J’achète l’article 4.5 €

Par Anne-Laure Walter,
Créé le 24.03.2017 à 00h32 ,
Mis à jour le 24.03.2017 à 07h26

L’édition est un métier de passionnés et de curieux. Les éditeurs sont capables de s’immiscer dans l’univers d’un autre à travers ses écrits. Certains vont jusqu’à mener en parallèle une autre activité, qui cannibalise généralement tout leur temps libre, quand elle ne nécessite pas aussi de jongler avec l’agenda éditorial. Certains le font par nécessité, quand les petites entreprises qu’ils dirigent ne leur permettent pas de dégager un salaire suffisant. D’autres parce que les ponts entre les deux activités sont évidents, comme les libraires qui développent de manière complémentaire une petite production éditoriale. Mais pour les 21 éditeurs que nous avons rencontrés, c’est différent.

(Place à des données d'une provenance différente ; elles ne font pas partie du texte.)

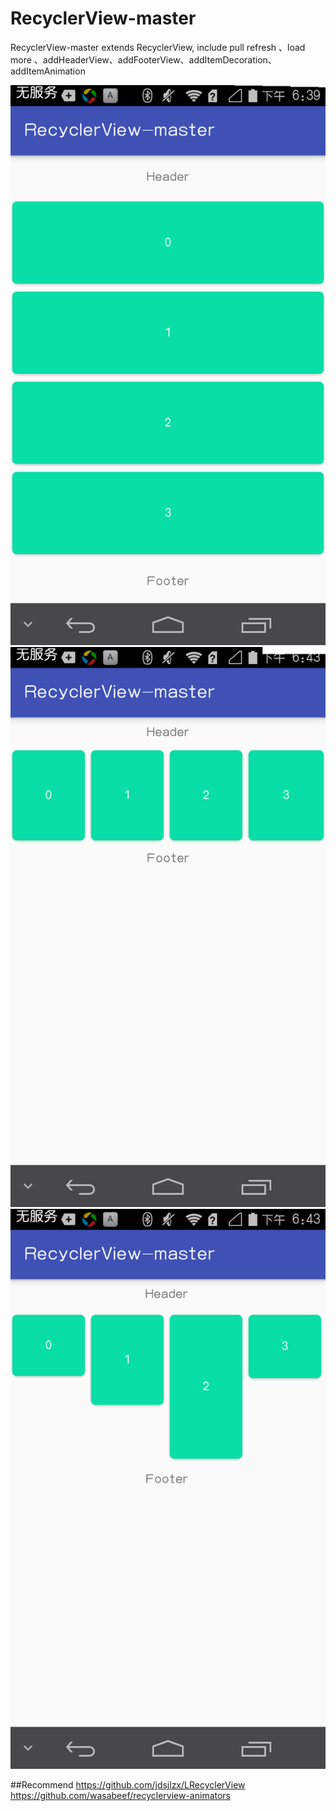 # RecyclerView-master
RecyclerView-master extends RecyclerView, include pull refresh 、load more 、addHeaderView、addFooterView、addItemDecoration、addItemAnimation

![image](https://github.com/FreetoflyBai/RecyclerView-master/blob/master/screenshots/1.png)
![image](https://github.com/FreetoflyBai/RecyclerView-master/blob/master/screenshots/2.png)
![image](https://github.com/FreetoflyBai/RecyclerView-master/blob/master/screenshots/3.png)

##Recommend
https://github.com/jdsjlzx/LRecyclerView <br>
https://github.com/wasabeef/recyclerview-animators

Ils ont fait, par passion, conviction, engagement, obligation familiale, fidélité amicale, goût de l’entrepreneuriat ou formation initiale, le choix de se partager entre l’édition et une autre activité professionnelle ou bénévole, en compartimentant ou en imbriquant leurs vies. "Je m’ennuierais si je devais choisir entre l’une ou l’autre, cette diversité me nourrit", souligne Jérôme Schmidt, cofondateur d’Inculte et simultanément rédacteur en chef de Poker 52.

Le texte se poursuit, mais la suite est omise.